As you can see, with a score of 78 in EXPLODE, this athlete has the necessary qualities to accelerate rapidly, and compared to the last athlete, he is more reactive, meaning he exhibits more efficient use of the stretch shortening cycle, and therefore is able to be effective later in the sprint than his previous counterpart, as ground contact times become shorter and reactive strength (EXPLODE/LOAD) is at a premium.  It is also no surprise that, since clean is one of the primary movements designed to improve EXPLODE, this athlete excels in this domain, with an outstanding 315 pound performance at just 180 pounds of bodyweight. The final variable, DRIVE, is the ability to carry accumulated momentum and to finish movements smoothly and efficiently.  This variable maintains, or ideally builds upon, the concentric force developed by the EXPLODE variable, through the very end of the movement’s range of motion.  As legendary sprint coach Charlie Francis so eloquently states: “Sprinting is a sequence of slightly sub-maximal efforts, rather than one separate maximal effort after another.” If one were to purely analyze each individual step in isolation the force producing and reactive strength capabilities of the previous examples might be more impressive. However, due to the cumulative, cyclical nature of sprinting, and higher velocities’ shift to reliance on greater posterior chain force production (another trait of DRIVE dominant athletes), this athlete has the ability to accelerate for longer, providing them an opportunity to chase down the previously discussed teammates.
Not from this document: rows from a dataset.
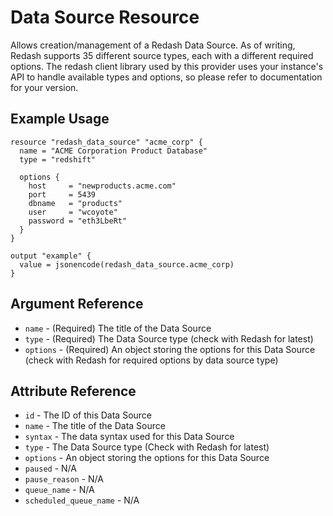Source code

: # Data Source Resource

Allows creation/management of a Redash Data Source. As of writing, Redash supports 35 different source types, each with
a different required options. The redash client library used by this provider uses your instance's API to handle
available types and options, so please refer to documentation for your version.

## Example Usage

```hcl
resource "redash_data_source" "acme_corp" {
  name = "ACME Corporation Product Database"
  type = "redshift"

  options {
    host     = "newproducts.acme.com"
    port     = 5439
    dbname   = "products"
    user     = "wcoyote"
    password = "eth3LbeRt"
  }
}

output "example" {
  value = jsonencode(redash_data_source.acme_corp)
}
```

## Argument Reference

* `name` - (Required) The title of the Data Source
* `type` - (Required) The Data Source type (check with Redash for latest)
* `options` - (Required) An object storing the options for this Data Source (check with Redash for required options by
  data source type)

## Attribute Reference

* `id` - The ID of this Data Source
* `name` - The title of the Data Source
* `syntax` - The data syntax used for this Data Source
* `type` - The Data Source type (Check with Redash for latest)
* `options` - An object storing the options for this Data Source
* `paused` - N/A
* `pause_reason` - N/A
* `queue_name` - N/A
* `scheduled_queue_name` - N/A

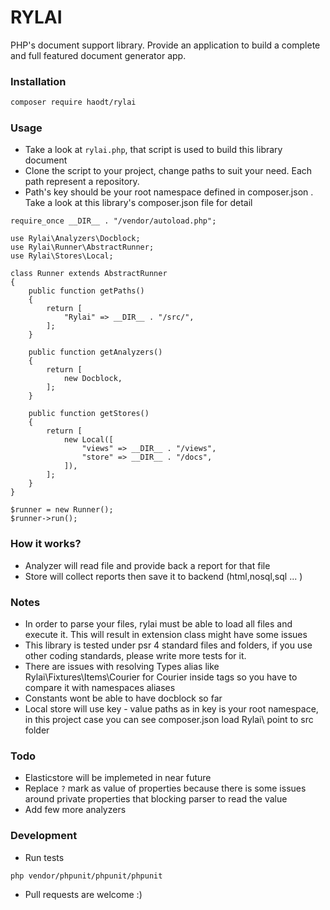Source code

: # RYLAI
PHP's document support library. Provide an application to build a complete and full featured document generator app. 
### Installation
```bash
composer require haodt/rylai
```
### Usage
- Take a look at `rylai.php`, that script is used to build this library document
- Clone the script to your project, change paths to suit your need. Each path represent a repository.
- Path's key should be your root namespace defined in composer.json . Take a look at this library's composer.json file for detail
```
require_once __DIR__ . "/vendor/autoload.php";

use Rylai\Analyzers\Docblock;
use Rylai\Runner\AbstractRunner;
use Rylai\Stores\Local;

class Runner extends AbstractRunner
{
    public function getPaths()
    {
        return [
            "Rylai" => __DIR__ . "/src/",
        ];
    }

    public function getAnalyzers()
    {
        return [
            new Docblock,
        ];
    }

    public function getStores()
    {
        return [
            new Local([
                "views" => __DIR__ . "/views",
                "store" => __DIR__ . "/docs",
            ]),
        ];
    }
}

$runner = new Runner();
$runner->run();
```
### How it works?
- Analyzer will read file and provide back a report for that file
- Store will collect reports then save it to backend (html,nosql,sql ... )
### Notes
- In order to parse your files, rylai must be able to load all files and execute it. This will result in extension class might have some issues
- This library is tested under psr 4 standard files and folders, if you use other coding standards, please write more tests for it.
- There are issues with resolving Types alias like Rylai\Fixtures\Items\Courier for Courier inside tags so you have to compare it with namespaces aliases
- Constants wont be able to have docblock so far
- Local store will use key - value paths as in key is your root namespace, in this project case you can see composer.json load Rylai\\ point to src folder
### Todo
- Elasticstore will be implemeted in near future
- Replace `?` mark as value of properties because there is some issues around private properties that blocking parser to read the value
- Add few more analyzers

### Development
- Run tests
```bash
php vendor/phpunit/phpunit/phpunit
```
- Pull requests are welcome :)
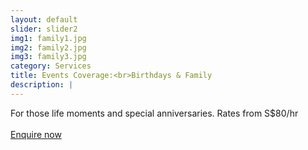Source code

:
 ```yaml
---
layout: default
slider: slider2
img1: family1.jpg
img2: family2.jpg
img3: family3.jpg
category: Services
title: Events Coverage:<br>Birthdays & Family
description: |
---
```

  For those life moments and special anniversaries. Rates from S$80/hr<br><br> 
  <a class="page-scroll" href="#contact">Enquire now</a>
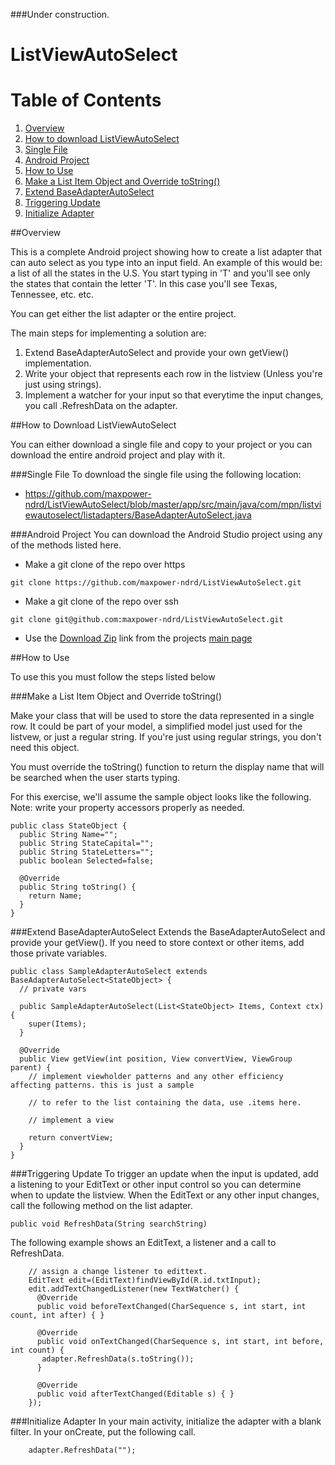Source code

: ###Under construction.

# ListViewAutoSelect

# Table of Contents
1. [Overview](#overview)
2. [How to download ListViewAutoSelect](#how-to-download-listviewautoselect)
 1. [Single File](#single-file)
 2. [Android Project](#android-project)
3. [How to Use](#how-to-use)
 1. [Make a List Item Object and Override toString()](#make-a-list-item-object-and-override-tostring)
 2. [Extend BaseAdapterAutoSelect](#extend-baseadapterautoselect)
 3. [Triggering Update](#triggering-update)
4. [Initialize Adapter](#initialize-adapter)

##Overview

This is a complete Android project showing how to create a list adapter that can auto select as you type into an input field. An 
example of this would be: a list of all the states in the U.S. You start typing in 'T' and you'll see only the states that contain the 
letter 'T'. In this case you'll see Texas, Tennessee, etc. etc.

You can get either the list adapter or the entire project.

The main steps for implementing a solution are:

1. Extend BaseAdapterAutoSelect and provide your own getView() implementation.
2. Write your object that represents each row in the listview (Unless you're just using strings).
3. Implement a watcher for your input so that everytime the input changes, you call .RefreshData on the adapter.

##How to Download ListViewAutoSelect

You can either download a single file and copy to your project or you can download the entire android project and play with it.

###Single File
To download the single file using the following location:
* https://github.com/maxpower-ndrd/ListViewAutoSelect/blob/master/app/src/main/java/com/mpn/listviewautoselect/listadapters/BaseAdapterAutoSelect.java

###Android Project
You can download the Android Studio project using any of the methods listed here.
* Make a git clone of the repo over https
```
git clone https://github.com/maxpower-ndrd/ListViewAutoSelect.git
```
* Make a git clone of the repo over ssh
```
git clone git@github.com:maxpower-ndrd/ListViewAutoSelect.git
```
* Use the [Download Zip](https://github.com/maxpower-ndrd/ListViewAutoSelect/archive/master.zip) link from the projects [main page](https://github.com/maxpower-ndrd/ListViewAutoSelect)

##How to Use

To use this you must follow the steps listed below

###Make a List Item Object and Override toString()

Make your class that will be used to store the data represented in a single row. It could be part of your model, a simplified model just used for the listvew, or just a regular string. If you're just using regular strings, you don't need this object.

You must override the toString() function to return the display name that will be searched when the user starts typing.

For this exercise, we'll assume the sample object looks like the following. Note: write your property accessors properly as needed.
```
public class StateObject {
  public String Name="";
  public String StateCapital="";
  public String StateLetters="";
  public boolean Selected=false;

  @Override
  public String toString() {
    return Name;
  }
}
```

###Extend BaseAdapterAutoSelect
Extends the BaseAdapterAutoSelect and provide your getView(). If you need to store context or other items, add those private variables. 

```
public class SampleAdapterAutoSelect extends BaseAdapterAutoSelect<StateObject> {
  // private vars
  
  public SampleAdapterAutoSelect(List<StateObject> Items, Context ctx) {
    super(Items);
  }

  @Override
  public View getView(int position, View convertView, ViewGroup parent) {
    // implement viewholder patterns and any other efficiency affecting patterns. this is just a sample
    
    // to refer to the list containing the data, use .items here.
    
    // implement a view
    
    return convertView;
  }
}
```
###Triggering Update
To trigger an update when the input is updated, add a listening to your EditText or other input control so you can determine when to update the listview. When the EditText or any other input changes, call the following method on the list adapter.
```
public void RefreshData(String searchString)
```
The following example shows an EditText, a listener and a call to RefreshData.
```
    // assign a change listener to edittext.
    EditText edit=(EditText)findViewById(R.id.txtInput);
    edit.addTextChangedListener(new TextWatcher() {
      @Override
      public void beforeTextChanged(CharSequence s, int start, int count, int after) { }

      @Override
      public void onTextChanged(CharSequence s, int start, int before, int count) {
       adapter.RefreshData(s.toString());
      }

      @Override
      public void afterTextChanged(Editable s) { }
    });
```
###Initialize Adapter
In your main activity, initialize the adapter with a blank filter. In your onCreate, put the following call.
```
    adapter.RefreshData("");
```

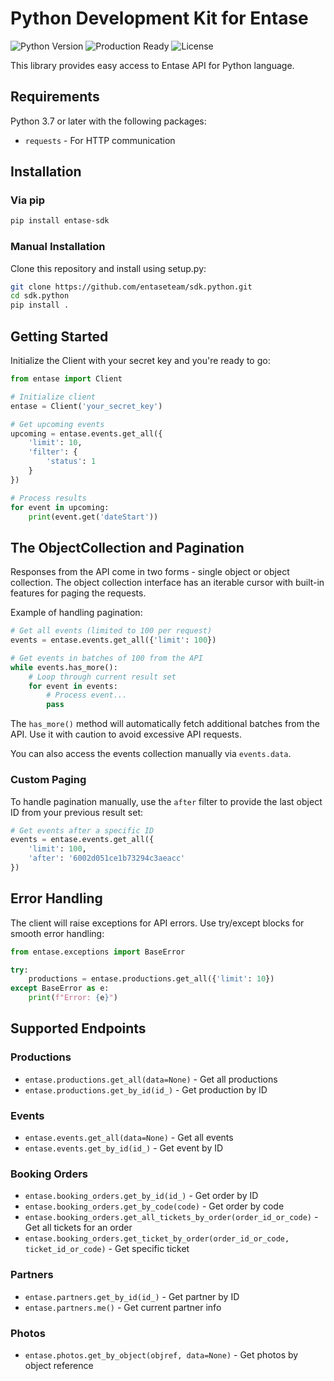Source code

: # Python Development Kit for Entase
![Python Version](https://img.shields.io/badge/python-%3E%3D3.7-blue)
![Production Ready](https://img.shields.io/badge/production-ready-green)
![License](https://img.shields.io/badge/license-MIT-blue)

This library provides easy access to Entase API for Python language.

## Requirements
Python 3.7 or later with the following packages:
- `requests` - For HTTP communication

## Installation

### Via pip
```bash
pip install entase-sdk
```

### Manual Installation
Clone this repository and install using setup.py:
```bash
git clone https://github.com/entaseteam/sdk.python.git
cd sdk.python
pip install .
```

## Getting Started
Initialize the Client with your secret key and you're ready to go:

```python
from entase import Client

# Initialize client
entase = Client('your_secret_key')

# Get upcoming events
upcoming = entase.events.get_all({
    'limit': 10,
    'filter': {
        'status': 1
    }
})

# Process results
for event in upcoming:
    print(event.get('dateStart'))
```

## The ObjectCollection and Pagination
Responses from the API come in two forms - single object or object collection. The object collection interface has an iterable cursor with built-in features for paging the requests.

Example of handling pagination:
```python
# Get all events (limited to 100 per request)
events = entase.events.get_all({'limit': 100})

# Get events in batches of 100 from the API
while events.has_more():
    # Loop through current result set
    for event in events:
        # Process event...
        pass
```

The `has_more()` method will automatically fetch additional batches from the API. Use it with caution to avoid excessive API requests.

You can also access the events collection manually via `events.data`.

### Custom Paging
To handle pagination manually, use the `after` filter to provide the last object ID from your previous result set:

```python
# Get events after a specific ID
events = entase.events.get_all({
    'limit': 100, 
    'after': '6002d051ce1b73294c3aeacc'
})
```

## Error Handling
The client will raise exceptions for API errors. Use try/except blocks for smooth error handling:

```python
from entase.exceptions import BaseError

try:
    productions = entase.productions.get_all({'limit': 10})
except BaseError as e:
    print(f"Error: {e}")
```

## Supported Endpoints

### Productions
- `entase.productions.get_all(data=None)` - Get all productions
- `entase.productions.get_by_id(id_)` - Get production by ID

### Events
- `entase.events.get_all(data=None)` - Get all events
- `entase.events.get_by_id(id_)` - Get event by ID

### Booking Orders
- `entase.booking_orders.get_by_id(id_)` - Get order by ID
- `entase.booking_orders.get_by_code(code)` - Get order by code
- `entase.booking_orders.get_all_tickets_by_order(order_id_or_code)` - Get all tickets for an order
- `entase.booking_orders.get_ticket_by_order(order_id_or_code, ticket_id_or_code)` - Get specific ticket

### Partners
- `entase.partners.get_by_id(id_)` - Get partner by ID
- `entase.partners.me()` - Get current partner info

### Photos
- `entase.photos.get_by_object(objref, data=None)` - Get photos by object reference 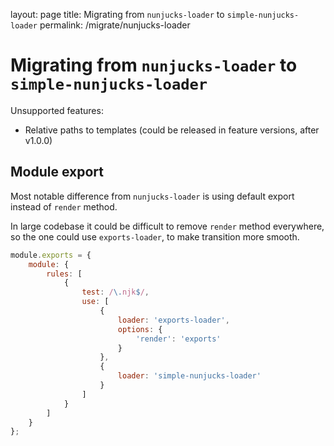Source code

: layout: page
title: Migrating from `nunjucks-loader` to `simple-nunjucks-loader`
permalink: /migrate/nunjucks-loader

# Migrating from `nunjucks-loader` to `simple-nunjucks-loader`

Unsupported features:
* Relative paths to templates (could be released in feature versions, after v1.0.0)

## Module export

Most notable difference from `nunjucks-loader` is using default export instead
of `render` method.

In large codebase it could be difficult to remove `render` method everywhere,
so the one could use `exports-loader`, to make transition more smooth.

```js
module.exports = {
    module: {
        rules: [
            {
                test: /\.njk$/,
                use: [
                    {
                        loader: 'exports-loader',
                        options: {
                            'render': 'exports'
                        }
                    },
                    {
                        loader: 'simple-nunjucks-loader'
                    }
                ]
            }
        ]
    }
};
```

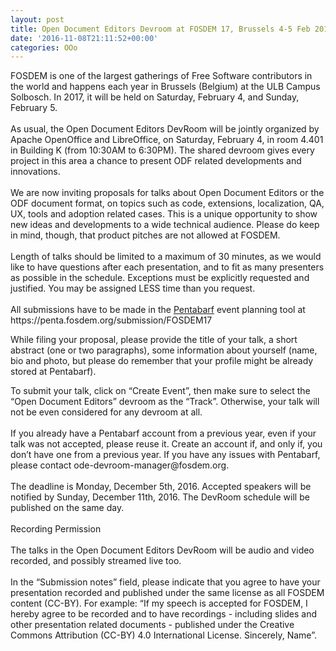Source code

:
 ```yaml
---
layout: post
title: Open Document Editors Devroom at FOSDEM 17, Brussels 4-5 Feb 2017
date: '2016-11-08T21:11:52+00:00'
categories: OOo
---
```

<p>FOSDEM is one of the largest gatherings of Free Software contributors in the world and happens each year in Brussels (Belgium) at the ULB Campus Solbosch. In 2017, it will be held on Saturday, February 4, and Sunday, February 5.<br /><br />As usual, the Open Document Editors DevRoom will be jointly organized by Apache OpenOffice and LibreOffice, on Saturday, February 4, in room 4.401 in Building K (from 10:30AM to 6:30PM). The shared devroom gives every project in this area a chance to present ODF related developments and innovations.<br /><br />We are now inviting proposals for talks about Open Document Editors or the ODF document format, on topics such as code, extensions, localization, QA, UX, tools and adoption related cases. This is a unique opportunity to show new ideas and developments to a wide technical audience. Please do keep in mind, though, that product pitches are not allowed at FOSDEM.<br /><br />Length of talks should be limited to a maximum of 30 minutes, as we would like to have questions after each presentation, and to fit as many presenters as possible in the schedule. Exceptions must be explicitly requested and justified. You may be assigned LESS time than you request.<br /><br />All submissions have to be made in the <a href="https://penta.fosdem.org/submission/FOSDEM17">Pentabarf</a> event planning tool at https://penta.fosdem.org/submission/FOSDEM17<br /></p>While filing your proposal, please provide the title of your talk, a short abstract (one or two paragraphs), some information about yourself (name, bio and photo, but please do remember that your profile might be already stored at Pentabarf).<br /> 
  <p>To submit your talk, click on “Create Event”, then make sure to select the “Open Document Editors” devroom as the “Track”. Otherwise, your talk will not be even considered for any devroom at all.<br /><br />If you already have a Pentabarf account from a previous year, even if your talk was not accepted, please reuse it. Create an account if, and only if, you don’t have one from a previous year. If you have any issues with Pentabarf, please contact ode-devroom-manager@fosdem.org.<br /><br />The deadline is Monday, December 5th, 2016. Accepted speakers will be notified by Sunday, December 11th, 2016. The DevRoom schedule will be published on the same day.<br /><br />Recording Permission<br /><br />The talks in the Open Document Editors DevRoom will be audio and video recorded, and possibly streamed live too.<br /><br />In the “Submission notes” field, please indicate that you agree to have your presentation recorded and published under the same license as all FOSDEM content (CC-BY). For example: “If my speech is accepted for FOSDEM, I hereby agree to be recorded and to have recordings - including slides and other presentation related documents - published under the Creative Commons Attribution (CC-BY) 4.0 International License. Sincerely, Name”.<br /><br /> </p>
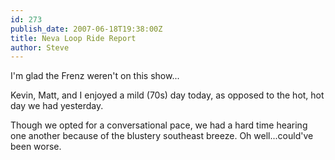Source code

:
 ```yaml
---
id: 273
publish_date: 2007-06-18T19:38:00Z
title: Neva Loop Ride Report
author: Steve
---
```

  
I'm glad the Frenz weren't on this show...

Kevin, Matt, and I enjoyed a mild (70s) day today, as opposed to the hot, hot day we had yesterday.

Though we opted for a conversational pace, we had a hard time hearing one another because of the blustery southeast breeze. Oh well...could've been worse.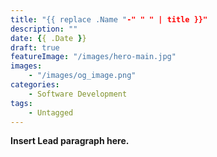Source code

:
 ```yaml
---
title: "{{ replace .Name "-" " " | title }}"
description: ""
date: {{ .Date }}
draft: true
featureImage: "/images/hero-main.jpg"
images:
    - "/images/og_image.png"
categories:
    - Software Development
tags:
    - Untagged
---
```


**Insert Lead paragraph here.**
<!--more-->
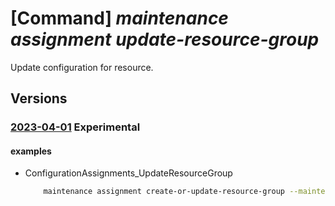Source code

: # [Command] _maintenance assignment update-resource-group_

Update configuration for resource.

## Versions

### [2023-04-01](/Resources/mgmt-plane/L3N1YnNjcmlwdGlvbnMve30vcmVzb3VyY2Vncm91cHMve30vcHJvdmlkZXJzL21pY3Jvc29mdC5tYWludGVuYW5jZS9jb25maWd1cmF0aW9uYXNzaWdubWVudHMve30=/2023-04-01.xml) **Experimental**

<!-- mgmt-plane /subscriptions/{}/resourcegroups/{}/providers/microsoft.maintenance/configurationassignments/{} 2023-04-01 -->

#### examples

- ConfigurationAssignments_UpdateResourceGroup
    ```bash
        maintenance assignment create-or-update-resource-group --maintenance-configuration-id "/subscriptions/00000000-0000-0000-0000-00000000/resourcegroups/exmaplerg2/providers/Microsoft. Maintenance/maintenanceConfigurations/config1" --name assignmentname --filter-locations eastus2euap centraluseuap --filter-os-types windows linux --filter-tags "{{tagKey1:[tagKey1Val1,tagKey1Val2],tagKey2:[tagKey2Val1,tagKey2Val2]}}" --filter-tags-operator All --resource-group examplerg1
    ```
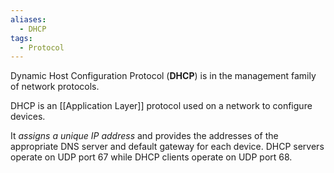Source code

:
 ```yaml
---
aliases:
  - DHCP
tags:
  - Protocol
---
```


Dynamic Host Configuration Protocol (**DHCP**) is in the management family of network protocols. 

DHCP is an [[Application Layer]] protocol used on a network to configure devices. 

It *assigns a unique IP address* and provides the addresses of the appropriate DNS server and default gateway for each device. DHCP servers operate on UDP port 67 while DHCP clients operate on UDP port 68.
Therefore, in a 40, athletes who excel in DRIVE should be very effective at building speed over time, shown through an outstanding performance in the late acceleration phase, which for athletes of this caliber, would be the 20 to 40 yard split.  The scan to the left resulted in our fastest 20 to 40 yard split at 1.81 seconds

As you can guess based on the LOAD and EXPLODE scores, this athlete ran a pedestrian 10 yard split, comparatively, for a sub 4.5 forty at 1.57 seconds, however having the highest DRIVE score of the athletes examined so far allowed him to accelerate for longer and almost catch his quicker counterparts over the course of forty yards, closing a .1 second difference to .03.  This athlete also exhibits the anthropometry one would expect in a DRIVE dominant athlete, long and rangy, at 6’3” 190 pounds.

Obviously, in an ideal situation, the athlete would be outstanding at all of these variables, through a balanced scan that allows them to start fast, accelerate quickly but smoothly and efficiently, yielding a complete race.  Our most balanced split profile was produced by the following athlete.

This athlete did not win any of the splits but finished with a 4.44 forty on the strength of a balanced scan and complete race profile.  This excellence in each variable is even more impressive given the fact that this was also our heaviest athlete in the case study at 205 pounds.

Equally as important as performance indices was the fact that over the course of roughly 200 trials as a team, there were no hamstring strains, which is a rarity in the public sector, and would be expected based on our reduction of scan predicated injury risks by 50% (from 60 to 30) over the training period through improved balance (all 3 variables within 15 points and above 45) in our scans.

While this case study does not seek to present itself as hardcore statistical analysis, it is a good anecdotal example of the force plate in action in “the trenches” of a Division 1 football program.  We can see that it is not exclusively the absolute height of a jump that regulates performance, but rather the shape of the athletes signature, and HOW they jumped rather than how high they jumped.  Ultimately, the goal of the force plate in our program is to identify each athlete’s unique movement signature in order to be proactive in preventing injuries and improving on-field performance.  Our experience during our Winter training block gives ample real world evidence of both.